Volume 47, Issue 11 - November 2012


Canadian Government Terminates Chinese Curtainwall Investigation
The Canada Border Services Agency's (CBSA) has decided to terminate its investigation of the alleged injurious dumping and subsidizing of certain unitized wall modules from China. The original complaint, filed in May, alleges “that the dumping and subsidizing of these goods are harming Canadian production by causing the following: lost sales, price erosion, price suppression, reduced profitability, loss of market share, reduced employment and underutilization of capacity.”

The complaint was filed by Allan Window Technologies of Concord, Ontario; Ferguson Neudorf Glass Inc. of Beamsville, Ontario; Flynn Canada Ltd. of Mississauga, Ontario; Inland Glass & Aluminum Ltd. of Kamloops, British Columbia; Oldcastle BuildingEnvelope of Concord, Ontario; Sota Glazing Inc. of Brampton, Ontario; Starline Architectural Windows Ltd. of Langley, British Columbia; and Toro Aluminum of Concord, Ontario.

The government’s decision to terminate the investigation has left some in the industry questioning why it chose to do so. Rich Porayko, a Vancouver-based marketing specialist who works with companies in the glazing industry, questioned the fact that the investigation was actually terminated two weeks before the original deadline of October 15.

“Now the investigation is terminated two weeks before the CBSA deadline without having the public hearings to do a proper, transparent investigation,” says Porayko. “It just doesn’t make sense. It sends a message to offshore manufacturers that we are open for business and it's okay to sewer the price.”

In mid-October, the CBSA released details on how it reached its conclusion, perhaps answering some of those questions. The CITT Tribunal found the evidence presented by Canada-based curtainwall manufacturers to be limited to only one example of a lost sale and price depression in relation to two of at least 25 domestic producers over a span of three years, according to the report. The timing of the losses to two domestic producers cannot explain the decreasing performance of the Canadian manufacturers, according to the release.

The CITT continues on to say it “cannot conclusively determine if the project-specific losses to two domestic producers might reasonably constitute injury to a major proportion of the total domestic production of like goods.”

CITT also states the complaints’ evidence does not support injury allegations of dumping and subsidizing because the alleged material accumulates to less than 2 percent of the total value of the market for unitized wall modules.

The CBSA originally began the investigation after several Canada-based curtainwall manufacturers filed a complaint against 97 China-based unitized wall module producers, 80 exporters and 17 importers, alleging that they had “caus[ed] injury and threaten[ed] to cause injury to the Canadian industry producing these goods.”

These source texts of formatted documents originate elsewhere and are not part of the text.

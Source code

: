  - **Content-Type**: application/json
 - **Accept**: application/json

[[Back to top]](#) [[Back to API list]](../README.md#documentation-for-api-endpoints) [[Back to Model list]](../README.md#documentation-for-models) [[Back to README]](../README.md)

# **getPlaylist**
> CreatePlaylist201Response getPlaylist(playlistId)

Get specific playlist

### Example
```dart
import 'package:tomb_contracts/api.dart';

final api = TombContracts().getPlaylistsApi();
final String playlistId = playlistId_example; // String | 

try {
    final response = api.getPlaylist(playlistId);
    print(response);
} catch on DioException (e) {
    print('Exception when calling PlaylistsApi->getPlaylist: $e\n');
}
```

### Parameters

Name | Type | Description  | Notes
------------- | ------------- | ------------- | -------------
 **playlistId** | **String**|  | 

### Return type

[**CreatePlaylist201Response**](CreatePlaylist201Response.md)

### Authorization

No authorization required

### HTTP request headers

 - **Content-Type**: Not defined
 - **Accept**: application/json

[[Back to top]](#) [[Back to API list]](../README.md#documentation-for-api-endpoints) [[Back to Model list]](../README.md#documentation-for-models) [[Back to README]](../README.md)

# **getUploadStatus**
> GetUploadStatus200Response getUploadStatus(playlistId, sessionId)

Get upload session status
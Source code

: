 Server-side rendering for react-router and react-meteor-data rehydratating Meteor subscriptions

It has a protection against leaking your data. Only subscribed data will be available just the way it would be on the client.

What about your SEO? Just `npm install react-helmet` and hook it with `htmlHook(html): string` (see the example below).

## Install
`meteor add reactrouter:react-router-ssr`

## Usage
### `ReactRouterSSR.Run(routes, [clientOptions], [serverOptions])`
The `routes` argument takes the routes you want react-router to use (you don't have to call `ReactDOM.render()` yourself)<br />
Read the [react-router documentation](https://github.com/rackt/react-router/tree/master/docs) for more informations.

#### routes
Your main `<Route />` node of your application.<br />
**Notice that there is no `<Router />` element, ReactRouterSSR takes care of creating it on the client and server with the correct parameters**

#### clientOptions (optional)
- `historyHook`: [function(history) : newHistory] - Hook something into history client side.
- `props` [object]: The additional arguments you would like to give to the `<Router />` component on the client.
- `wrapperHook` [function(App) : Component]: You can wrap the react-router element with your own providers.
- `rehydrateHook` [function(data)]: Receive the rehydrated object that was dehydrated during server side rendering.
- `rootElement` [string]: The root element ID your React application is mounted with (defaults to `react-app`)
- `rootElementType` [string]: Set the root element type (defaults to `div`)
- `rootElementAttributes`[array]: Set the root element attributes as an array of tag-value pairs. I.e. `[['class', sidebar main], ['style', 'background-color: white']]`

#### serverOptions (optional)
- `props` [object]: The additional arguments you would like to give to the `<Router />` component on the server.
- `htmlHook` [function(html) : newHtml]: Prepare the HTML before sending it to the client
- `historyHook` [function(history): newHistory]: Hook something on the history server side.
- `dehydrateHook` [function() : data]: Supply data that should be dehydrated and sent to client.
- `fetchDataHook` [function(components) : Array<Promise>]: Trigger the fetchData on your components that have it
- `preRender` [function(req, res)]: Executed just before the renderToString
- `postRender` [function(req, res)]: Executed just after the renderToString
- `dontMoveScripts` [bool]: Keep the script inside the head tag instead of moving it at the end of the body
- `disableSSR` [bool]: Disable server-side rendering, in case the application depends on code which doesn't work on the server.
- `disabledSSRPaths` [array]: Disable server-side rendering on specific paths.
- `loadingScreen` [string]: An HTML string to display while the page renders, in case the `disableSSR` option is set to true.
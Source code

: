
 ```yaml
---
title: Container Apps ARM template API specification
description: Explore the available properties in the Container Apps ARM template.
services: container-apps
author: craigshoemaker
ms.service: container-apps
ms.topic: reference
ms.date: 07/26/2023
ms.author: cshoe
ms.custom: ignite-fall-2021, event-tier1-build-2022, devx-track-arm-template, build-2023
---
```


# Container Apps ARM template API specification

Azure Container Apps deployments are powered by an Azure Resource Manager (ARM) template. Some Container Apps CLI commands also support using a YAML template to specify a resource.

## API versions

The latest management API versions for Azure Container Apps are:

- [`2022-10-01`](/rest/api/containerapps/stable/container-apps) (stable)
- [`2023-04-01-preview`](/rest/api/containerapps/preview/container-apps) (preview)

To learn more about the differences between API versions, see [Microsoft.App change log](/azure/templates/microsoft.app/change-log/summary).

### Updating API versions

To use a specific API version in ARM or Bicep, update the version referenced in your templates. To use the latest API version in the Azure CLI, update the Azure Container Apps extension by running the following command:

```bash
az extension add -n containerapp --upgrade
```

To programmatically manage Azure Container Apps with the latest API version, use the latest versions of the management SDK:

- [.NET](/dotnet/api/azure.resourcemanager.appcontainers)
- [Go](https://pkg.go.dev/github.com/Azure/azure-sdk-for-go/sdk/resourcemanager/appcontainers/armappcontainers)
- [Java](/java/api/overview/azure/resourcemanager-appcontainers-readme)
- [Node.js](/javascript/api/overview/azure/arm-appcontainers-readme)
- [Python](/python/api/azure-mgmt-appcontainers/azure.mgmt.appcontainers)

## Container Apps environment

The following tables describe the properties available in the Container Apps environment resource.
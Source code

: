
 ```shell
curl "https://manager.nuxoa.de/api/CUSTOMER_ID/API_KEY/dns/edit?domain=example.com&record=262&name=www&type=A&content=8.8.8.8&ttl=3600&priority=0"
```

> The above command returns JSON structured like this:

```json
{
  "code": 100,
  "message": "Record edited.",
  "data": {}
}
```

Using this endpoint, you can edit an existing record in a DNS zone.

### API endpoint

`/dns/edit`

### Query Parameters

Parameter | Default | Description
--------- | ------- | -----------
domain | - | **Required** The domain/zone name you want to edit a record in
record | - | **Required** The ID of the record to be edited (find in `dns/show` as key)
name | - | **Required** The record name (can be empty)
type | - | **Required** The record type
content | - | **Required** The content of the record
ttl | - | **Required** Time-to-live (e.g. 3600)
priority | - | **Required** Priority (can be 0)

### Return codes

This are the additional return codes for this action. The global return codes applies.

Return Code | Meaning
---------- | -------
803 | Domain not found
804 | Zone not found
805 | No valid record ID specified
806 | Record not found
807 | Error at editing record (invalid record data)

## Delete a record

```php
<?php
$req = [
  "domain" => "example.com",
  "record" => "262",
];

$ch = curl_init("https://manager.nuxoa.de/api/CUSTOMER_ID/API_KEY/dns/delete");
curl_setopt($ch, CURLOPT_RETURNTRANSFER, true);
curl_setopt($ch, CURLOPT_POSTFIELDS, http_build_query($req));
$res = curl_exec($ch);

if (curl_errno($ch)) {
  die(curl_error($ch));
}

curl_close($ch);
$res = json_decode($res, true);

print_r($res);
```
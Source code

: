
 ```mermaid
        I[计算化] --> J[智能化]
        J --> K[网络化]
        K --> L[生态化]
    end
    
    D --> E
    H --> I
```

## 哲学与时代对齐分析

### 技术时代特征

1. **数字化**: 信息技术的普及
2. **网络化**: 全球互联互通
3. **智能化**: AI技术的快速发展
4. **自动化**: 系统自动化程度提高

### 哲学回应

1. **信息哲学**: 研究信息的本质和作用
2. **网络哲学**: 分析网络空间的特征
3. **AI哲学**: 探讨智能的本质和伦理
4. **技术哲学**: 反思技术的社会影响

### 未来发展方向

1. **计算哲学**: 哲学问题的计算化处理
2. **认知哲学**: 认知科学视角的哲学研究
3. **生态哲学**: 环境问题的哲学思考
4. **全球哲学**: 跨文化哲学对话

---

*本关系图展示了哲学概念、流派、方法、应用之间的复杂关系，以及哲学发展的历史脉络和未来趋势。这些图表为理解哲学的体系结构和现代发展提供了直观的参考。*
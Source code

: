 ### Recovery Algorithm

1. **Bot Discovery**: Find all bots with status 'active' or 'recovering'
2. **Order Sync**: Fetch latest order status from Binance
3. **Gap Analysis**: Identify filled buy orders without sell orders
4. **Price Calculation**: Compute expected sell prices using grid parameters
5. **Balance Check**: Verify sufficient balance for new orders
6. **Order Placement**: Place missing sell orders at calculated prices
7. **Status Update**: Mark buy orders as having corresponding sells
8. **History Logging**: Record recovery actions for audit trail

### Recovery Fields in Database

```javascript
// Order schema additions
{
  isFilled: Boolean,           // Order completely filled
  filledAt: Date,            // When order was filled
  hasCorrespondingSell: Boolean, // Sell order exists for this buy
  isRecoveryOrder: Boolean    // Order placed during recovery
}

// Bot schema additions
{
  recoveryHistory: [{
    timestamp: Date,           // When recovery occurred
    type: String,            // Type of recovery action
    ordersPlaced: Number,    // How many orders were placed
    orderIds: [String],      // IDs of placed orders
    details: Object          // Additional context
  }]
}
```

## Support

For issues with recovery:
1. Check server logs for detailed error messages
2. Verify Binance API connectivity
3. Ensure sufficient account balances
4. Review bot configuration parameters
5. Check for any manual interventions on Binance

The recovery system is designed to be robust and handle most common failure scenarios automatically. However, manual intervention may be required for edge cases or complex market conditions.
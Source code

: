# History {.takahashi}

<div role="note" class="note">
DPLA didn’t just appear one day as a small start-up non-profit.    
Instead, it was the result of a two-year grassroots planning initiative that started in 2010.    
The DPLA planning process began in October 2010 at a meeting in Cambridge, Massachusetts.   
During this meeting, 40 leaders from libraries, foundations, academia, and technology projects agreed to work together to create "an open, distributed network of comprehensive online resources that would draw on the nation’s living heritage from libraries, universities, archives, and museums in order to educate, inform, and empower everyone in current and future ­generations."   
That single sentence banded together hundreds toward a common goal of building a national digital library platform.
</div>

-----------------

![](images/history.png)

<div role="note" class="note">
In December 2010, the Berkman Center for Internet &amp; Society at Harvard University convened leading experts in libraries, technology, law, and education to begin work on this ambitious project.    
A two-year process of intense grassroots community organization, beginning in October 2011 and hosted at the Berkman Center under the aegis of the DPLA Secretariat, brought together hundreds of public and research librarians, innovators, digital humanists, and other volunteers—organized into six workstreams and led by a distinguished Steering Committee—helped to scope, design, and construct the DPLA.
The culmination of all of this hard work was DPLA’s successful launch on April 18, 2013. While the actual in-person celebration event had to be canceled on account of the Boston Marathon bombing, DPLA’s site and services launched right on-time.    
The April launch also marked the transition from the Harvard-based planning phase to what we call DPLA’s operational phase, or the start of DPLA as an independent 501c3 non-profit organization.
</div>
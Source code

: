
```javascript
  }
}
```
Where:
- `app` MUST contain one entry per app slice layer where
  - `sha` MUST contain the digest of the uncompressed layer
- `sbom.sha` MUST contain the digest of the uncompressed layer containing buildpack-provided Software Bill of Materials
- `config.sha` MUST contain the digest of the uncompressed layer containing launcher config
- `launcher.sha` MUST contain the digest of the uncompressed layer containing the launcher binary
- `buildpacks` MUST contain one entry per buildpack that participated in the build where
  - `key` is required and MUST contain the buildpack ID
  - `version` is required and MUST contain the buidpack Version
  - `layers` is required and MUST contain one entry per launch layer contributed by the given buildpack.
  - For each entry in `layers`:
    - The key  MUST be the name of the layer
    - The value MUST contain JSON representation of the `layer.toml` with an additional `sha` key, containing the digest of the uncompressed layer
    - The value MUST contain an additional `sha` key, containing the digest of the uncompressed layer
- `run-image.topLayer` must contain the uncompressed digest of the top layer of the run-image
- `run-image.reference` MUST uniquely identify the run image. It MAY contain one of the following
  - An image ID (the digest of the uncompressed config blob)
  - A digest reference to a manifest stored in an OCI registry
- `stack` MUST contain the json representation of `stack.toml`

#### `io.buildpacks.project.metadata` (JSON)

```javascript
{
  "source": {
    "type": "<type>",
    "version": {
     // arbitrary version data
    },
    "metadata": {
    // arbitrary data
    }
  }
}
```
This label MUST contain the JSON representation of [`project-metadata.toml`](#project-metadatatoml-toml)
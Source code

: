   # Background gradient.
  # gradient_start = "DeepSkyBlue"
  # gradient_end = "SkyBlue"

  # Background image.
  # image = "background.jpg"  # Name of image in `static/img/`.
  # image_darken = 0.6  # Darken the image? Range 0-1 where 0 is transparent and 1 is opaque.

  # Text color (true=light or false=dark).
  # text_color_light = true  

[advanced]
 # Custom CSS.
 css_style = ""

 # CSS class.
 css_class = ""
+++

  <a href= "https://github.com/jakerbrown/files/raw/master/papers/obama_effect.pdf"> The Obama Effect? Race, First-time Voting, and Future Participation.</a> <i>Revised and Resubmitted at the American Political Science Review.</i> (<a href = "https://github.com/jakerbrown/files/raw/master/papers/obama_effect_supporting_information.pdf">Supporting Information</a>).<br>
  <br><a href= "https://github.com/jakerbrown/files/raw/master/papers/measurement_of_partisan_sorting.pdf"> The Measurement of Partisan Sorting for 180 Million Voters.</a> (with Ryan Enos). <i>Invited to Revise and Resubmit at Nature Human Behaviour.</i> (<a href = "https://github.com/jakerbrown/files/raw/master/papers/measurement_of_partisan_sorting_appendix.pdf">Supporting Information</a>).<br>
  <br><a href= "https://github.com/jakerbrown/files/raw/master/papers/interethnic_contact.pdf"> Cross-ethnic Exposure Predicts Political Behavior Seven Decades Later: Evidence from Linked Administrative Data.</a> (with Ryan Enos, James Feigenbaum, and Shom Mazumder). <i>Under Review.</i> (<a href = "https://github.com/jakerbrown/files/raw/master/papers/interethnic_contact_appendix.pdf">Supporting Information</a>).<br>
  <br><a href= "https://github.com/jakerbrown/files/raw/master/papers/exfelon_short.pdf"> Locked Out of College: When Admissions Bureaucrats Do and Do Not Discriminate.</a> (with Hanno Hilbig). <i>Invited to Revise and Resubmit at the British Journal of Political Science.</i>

Court Rejects AAI Subcontract
The U.S. Bankruptcy Court for the Eastern District of Pennsylvania has granted general contractor Skanska USA's recent motion to order American Architectural Inc. (AAI) to resume or reject its subcontract related to work being done at the World Trade Center (WTC). The subcontract was rejected, as defined by the motion and took effect September 14, 2012.

Skanska USA had subcontracted AAI for the interior glass work and interior glass railing for the World Trade Center's PATH Hall. Skanska had alleged in its motion that "the quality of AAI's submittals have been deficient and durations in which it has taken them to complete the submittals have been excessive" on the project. As a result of the granted motion, AAI has returned all of the "materials and drawing (in CAD and PDF format)" for the PATH Hall Project to Skanska USA.

According to a court order, both parties came to the agreement that Skanska owes AAI $5,328,968 for their subcontracted work through September 14, 2012. This final payment includes but is not limited to monthly requisitions, change orders and extras performed up until the date of rejection.

With the exception of amounts due and owing to AAI under the subcontract, both parties also have been ordered to exchange mutual releases of all claims. This includes the final payment.

At press time, a separate motion, filed by AAI in an effort to sell its assets, including several subcontracts, remained under the review of the court.